Some time in 2014 the idea of an Under The Cosh football mini-tour of Europe was conceived. 18 months of planning and one Canadian passport for Mohaned later (you try several countries in ten days with Egyptian documents), we were on our way to London, Manchester, Barcelona, Rome and Berlin. The following is Rishay’s account of our travels, with additions from the other Cosh boys here and there.
Part 1 – London & Manchester | Part 2 – Barcelona | Part 4 – Berlin
Rome:

Bernie, Alex, Rishay & Mohaned at a tram stop in Rome
We arrived in Rome and immediately there was a sense that the city had no rules. As soon as the plane stopped a number of passengers at the back charged as far forward as possible, and by the time we descended onto a shuttle bus, one passenger was already in a heated debate with a hapless baggage handler.
We had been forced by Ryanair to check our bags as they claimed the flight was full (it wasn’t), so we waited aggressively for our luggage upon arrival before looking for a cab. After rejecting a price of 75 euros we were led by a professionally dodgy bloke to a shuttle service offering to get us there for 50, the price we’d been told to expect. He assured us that we would be dropped off before the other passengers, but we knew that it would not be the case.
Eventually, after the other passengers were let out (we met some lovey Icelandic travelers) we arrived at our AirBnb in Pigneto and our hostess Silvia was there to greet us.
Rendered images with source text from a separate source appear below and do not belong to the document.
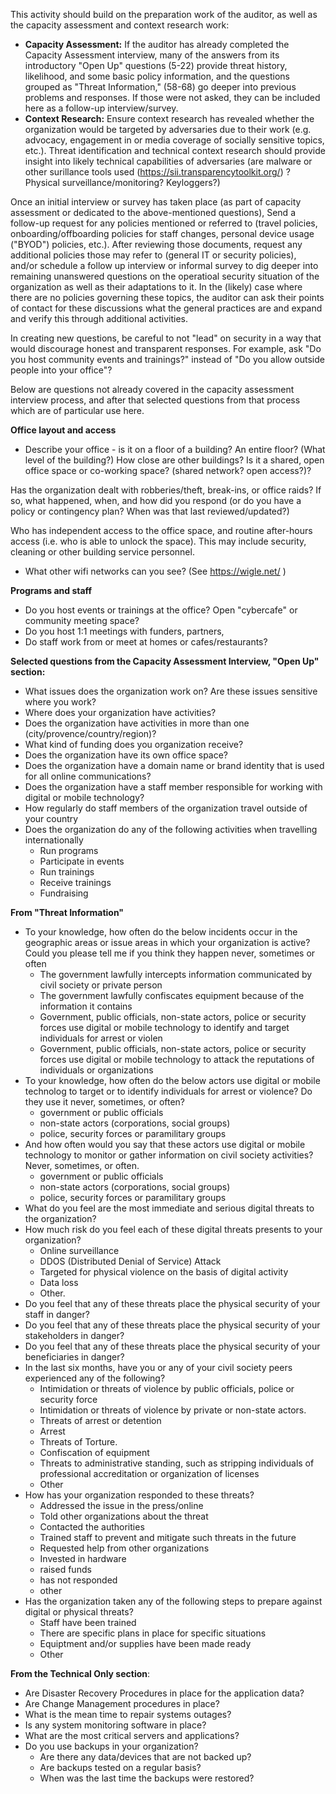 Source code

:This activity should build on the preparation work of the auditor, as well as the capacity assessment and  context research work:

* **Capacity Assessment:** If the auditor has already completed the Capacity Assessment interview, many of the answers from its introductory "Open Up" questions (5-22) provide threat history, likelihood, and some basic policy information, and the questions grouped as "Threat Information," (58-68) go deeper into previous problems and responses.  If those were not asked, they can be included here as a follow-up interview/survey.
* **Context Research:** Ensure context research has revealed whether the organization would be targeted by adversaries due to their work (e.g. advocacy, engagement in or media coverage of socially sensitive topics, etc.). Threat identification and technical context research should  provide insight into likely technical capabilities of adversaries (are malware or other surillance tools used (https://sii.transparencytoolkit.org/) ? Physical surveillance/monitoring? Keyloggers?)

Once an initial interview or survey has taken place (as part of capacity assessment or dedicated to the above-mentioned questions), Send a follow-up request for any policies mentioned or referred to (travel policies, onboarding/offboarding policies for staff changes, personal device usage ("BYOD") policies, etc.). After reviewing those documents, request any additional policies those may refer to (general IT or security policies), and/or schedule a follow up interview or informal survey to dig deeper into remaining unanswered questions on the operatioal security situation of the organization as well as their adaptations to it.  In the (likely) case where there are no policies governing these topics, the auditor can ask their points of contact for these discussions what the general practices are and expand and verify this through additional activities.

In creating new questions, be careful to not "lead" on security in a way that would discourage honest and transparent responses.  For example, ask "Do you host community events and trainings?" instead of "Do you allow outside people into your office"?

Below are questions not already covered in the capacity assessment interview process, and after that selected questions from that process which are of particular use here.

**Office layout and access**

* Describe your office - is it on a floor of a building? An entire floor? (What level of the building?) How close are other buildings? Is it a shared, open office space or co-working space? (shared network? open access?)?

Has the organization dealt with robberies/theft, break-ins, or office raids?  If so, what happened, when, and how did you respond (or do you have a policy or contingency plan? When was that last reviewed/updated?)

Who has independent access to the office space, and routine after-hours access (i.e. who is able to unlock the space).  This may include security, cleaning or other building service personnel.

* What other wifi networks can you see? (See https://wigle.net/ )

**Programs and staff**

* Do you host events or trainings at the office?  Open "cybercafe" or community meeting space?
* Do you host 1:1 meetings with funders, partners,
* Do staff work from or meet at homes or cafes/restaurants?

**Selected questions from the Capacity Assessment Interview,  "Open Up" section:**

* What issues does the organization work on? Are these issues sensitive where you work?
* Where does your organization have activities?
* Does the organization have activities in more than one (city/provence/country/region)?
* What kind of funding does you organization receive?
* Does the organization have its own office space?
* Does the organization have a domain name or brand identity that is used for all online communications?
* Does the organization have a staff member responsible for working with digital or mobile technology?
* How regularly do staff members of the organization travel outside of your country
* Does the organization do any of the following activities when travelling internationally
  * Run programs
  * Participate in events
  * Run trainings
  * Receive trainings
  * Fundraising

**From "Threat Information"**

* To your knowledge, how often do the below incidents occur in the geographic areas or issue areas in which your organization is active? Could you please tell me if you think they happen never, sometimes or often
    * The government lawfully intercepts information communicated by civil society or private person
    * The government lawfully confiscates equipment because of the information it contains
    * Government, public officials, non-state actors, police or security forces use digital or mobile technology to identify and target individuals for arrest or violen
    * Government, public officials, non-state actors, police or security forces use digital or mobile technology to attack the reputations of individuals or organizations
* To your knowledge, how often do the below actors use digital or mobile technolog to target or to identify individuals for arrest or violence? Do they use it never, sometimes, or often?
    * government or public officials
    * non-state actors (corporations, social groups)
    * police, security forces or paramilitary groups
* And how often would you say that these actors use digital or mobile technology to monitor or gather information on civil society activities? Never, sometimes, or often.
    * government or public officials
    * non-state actors (corporations, social groups)
    * police, security forces or paramilitary groups
* What do you feel are the most immediate and serious digital threats to the organization?
* How much risk do you feel each of these digital threats presents to your organization?
    * Online surveillance
    * DDOS (Distributed Denial of Service) Attack
    * Targeted for physical violence on the basis of digital activity
    * Data loss
    * Other.
* Do you feel that any of these threats place the physical security of your staff in danger?
* Do you feel that any of these threats place the physical security of your stakeholders in danger?
* Do you feel that any of these threats place the physical security of your beneficiaries in danger?
* In the last six months, have you or any of your civil society peers experienced any of the following?
    * Intimidation or threats of violence by public officials, police or security force
    * Intimidation or threats of violence by private or non-state actors.
    * Threats of arrest or detention
    * Arrest
    * Threats of Torture.
    * Confiscation of equipment
    * Threats to administrative standing, such as stripping individuals of professional accreditation or organization of licenses
    * Other
* How has your organization responded to these threats?
    * Addressed the issue in the press/online
    * Told other organizations about the threat
    * Contacted the authorities
    * Trained staff to prevent and mitigate such threats in the future
    * Requested help from other organizations
    * Invested in hardware
    * raised funds
    * has not responded
    * other
* Has the organization taken any of the following steps to prepare against digital or physical threats?
    * Staff have been trained
    * There are specific plans in place for specific situations
    * Equiptment and/or supplies have been made ready
    * Other

**From the Technical Only section**:


* Are Disaster Recovery Procedures in place for the application data?
* Are Change Management procedures in place?
* What is the mean time to repair systems outages?
* Is any system monitoring software in place?
* What are the most critical servers and applications?
* Do you use backups in your organization?
  * Are there any data/devices that are not backed up?
  * Are backups tested on a regular basis?
  * When was the last time the backups were restored?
Our driver made no secret of taking an immediate liking to her. Silvia was an exceptional lady and made us feel at home right away. We immediately knew that we would get a good night’s rest at our Roman accommodation. It was well past 11pm and after the usual scramble for the wifi password, we passed out.
After an exceptional sleep, we bought some food at a fantastic, tiny grocery store around the corner that Silvia had recommended and cooked ourselves breakfast, which felt luxurious after so many restaurant meals. I cooked the eggs and Bernie the sausages while Alex made tea and coffee and Mohaned set the table and readied the croissants. It was all remarkably civilized.

Said remarkably civilized breakfast
That day, we had some sightseeing planned before going to the Roma – Torino game in the evening. We made our way into town on the bus, which was a bit of a culture shift after the efficiency and modernity of the public transport in London and Barcelona.
The bus was stiflingly hot, no stations were called out or displayed and we resorted to Mohaned craning his neck to read the name of every stop as we passed by in order to keep track of where we were. We also saw absolutely no evidence of anyone paying to get on or validating their tickets. Perhaps we were missing something, but it really seemed like well-mannered chaos for the most part.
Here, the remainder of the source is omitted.